John Galvin, though he continued to appear on the band's albums, was again not touring with the band in the 2000s (except for a short European tour in December of 2001). Tim Donovan (1997-2002), Scott Woods (2002), Jeff Ravenscraft (2003-2004), Gary Corbett (2004) and Richie Del Favero (2004-2005) played live keyboards up until 2005, after which the group dispensed with having a touring keyboardist for awhile.
In 2003 Tim Lindsey former Lynyrd Skynyrd, The Rossington Band and Mind Garden (with Dave Hlubek) bassist coming full circle back to his roots replaced Jerry Scott and Jake Rutter was briefly brought in on guitar after Maxwell left.
Warriors of the Rainbow Bridge (May 2005) featured the return of Hlubek.
Danny Joe Brown died on March 10, 2005 at his home in Davie, Florida. He was 53.
On June 19, 2006 guitarist Duane Roland died at his home in St. Augustine, Florida at the age of 53. His death was listed as being of "natural causes" according to a June 25, 2006 obituary in the Boston Globe.
In 2008 keyboardist John Galvin returned to the live stage again after Hlubek's recurring health issues prevented him from appearing at all of the band's gigs.
In 2011 drummer Shawn Beamer had a heart attack and was temporarily replaced by drummer Scott Craig.
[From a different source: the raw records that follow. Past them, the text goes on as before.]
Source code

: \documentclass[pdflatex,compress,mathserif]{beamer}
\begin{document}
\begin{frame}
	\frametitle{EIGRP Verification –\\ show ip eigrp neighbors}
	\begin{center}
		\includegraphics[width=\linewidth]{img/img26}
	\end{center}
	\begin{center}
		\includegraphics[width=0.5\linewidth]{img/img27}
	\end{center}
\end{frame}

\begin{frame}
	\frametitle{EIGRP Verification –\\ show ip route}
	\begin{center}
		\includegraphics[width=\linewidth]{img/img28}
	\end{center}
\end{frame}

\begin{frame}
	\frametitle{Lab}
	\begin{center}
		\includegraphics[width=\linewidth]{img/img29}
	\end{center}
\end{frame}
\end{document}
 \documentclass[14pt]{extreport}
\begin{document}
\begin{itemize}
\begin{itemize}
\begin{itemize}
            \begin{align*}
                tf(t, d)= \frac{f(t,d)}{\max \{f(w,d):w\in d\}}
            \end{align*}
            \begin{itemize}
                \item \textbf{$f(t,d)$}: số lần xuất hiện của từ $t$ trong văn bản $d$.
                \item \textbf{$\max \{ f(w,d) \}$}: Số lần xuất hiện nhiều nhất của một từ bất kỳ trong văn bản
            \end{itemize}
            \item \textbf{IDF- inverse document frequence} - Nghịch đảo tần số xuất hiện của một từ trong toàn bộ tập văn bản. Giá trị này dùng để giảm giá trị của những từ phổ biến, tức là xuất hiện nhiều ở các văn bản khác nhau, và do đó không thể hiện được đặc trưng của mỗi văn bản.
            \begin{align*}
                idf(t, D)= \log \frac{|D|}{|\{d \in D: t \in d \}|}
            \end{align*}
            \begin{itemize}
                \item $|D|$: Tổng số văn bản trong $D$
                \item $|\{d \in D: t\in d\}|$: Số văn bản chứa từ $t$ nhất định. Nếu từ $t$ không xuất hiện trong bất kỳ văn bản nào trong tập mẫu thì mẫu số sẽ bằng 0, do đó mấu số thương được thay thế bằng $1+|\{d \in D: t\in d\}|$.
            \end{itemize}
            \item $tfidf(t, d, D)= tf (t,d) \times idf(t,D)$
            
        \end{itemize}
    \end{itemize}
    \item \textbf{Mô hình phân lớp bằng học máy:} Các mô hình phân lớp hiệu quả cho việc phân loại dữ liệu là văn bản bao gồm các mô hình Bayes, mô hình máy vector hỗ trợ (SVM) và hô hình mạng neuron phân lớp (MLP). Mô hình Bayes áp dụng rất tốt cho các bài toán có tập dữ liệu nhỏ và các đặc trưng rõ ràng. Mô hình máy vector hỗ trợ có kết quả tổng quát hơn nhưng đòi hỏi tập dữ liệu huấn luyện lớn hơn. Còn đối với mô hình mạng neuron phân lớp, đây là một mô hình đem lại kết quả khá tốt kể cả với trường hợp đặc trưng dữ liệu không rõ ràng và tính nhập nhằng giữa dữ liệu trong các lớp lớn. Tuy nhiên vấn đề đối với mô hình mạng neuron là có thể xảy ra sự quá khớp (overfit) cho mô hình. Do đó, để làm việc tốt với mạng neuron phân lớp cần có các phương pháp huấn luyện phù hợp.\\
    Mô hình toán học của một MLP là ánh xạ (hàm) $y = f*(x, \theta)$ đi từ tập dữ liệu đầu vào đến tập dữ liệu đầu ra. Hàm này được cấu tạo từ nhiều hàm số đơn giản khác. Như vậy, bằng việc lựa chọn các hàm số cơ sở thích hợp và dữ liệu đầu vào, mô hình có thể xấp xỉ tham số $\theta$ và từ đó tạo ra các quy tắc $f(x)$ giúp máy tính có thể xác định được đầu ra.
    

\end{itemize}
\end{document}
In 2013 Beamer returned to the band.
As of 2012, Molly Hatchet were touring in the United States, Germany, Spain, France, United Kingdom, Czech Republic, Belgium, Sweden and other markets in the Pacific rim and Australia.
Bass guitarist Riff West died on November 19, 2014 at age 54 after injuries suffered in a car accident.
Dave Hlubek died of a heart attack on September 2, 2017, at the age of 66.
Former Hatchet singer Jimmy Farrar died at age 68 on October 29, 2018 of congestive heart failure, kidney and liver failure
The band, which now consists of Bobby Ingram, John Galvin, Phil McCormack, Tim Lindsey and Shawn Beamer, is still touring full time and performing in the US, Japan and the Middle East for United States Military fans.
Molly Hatchet took its name from a prostitute who allegedly mutilated and decapitated her clients. One iconic aspect of Molly Hatchet's image is that many of the band's album covers feature art inspired by heroic fantasy, several of which were painted by artists such as Frank Frazetta, Boris Vallejo and Paul R. Gregory.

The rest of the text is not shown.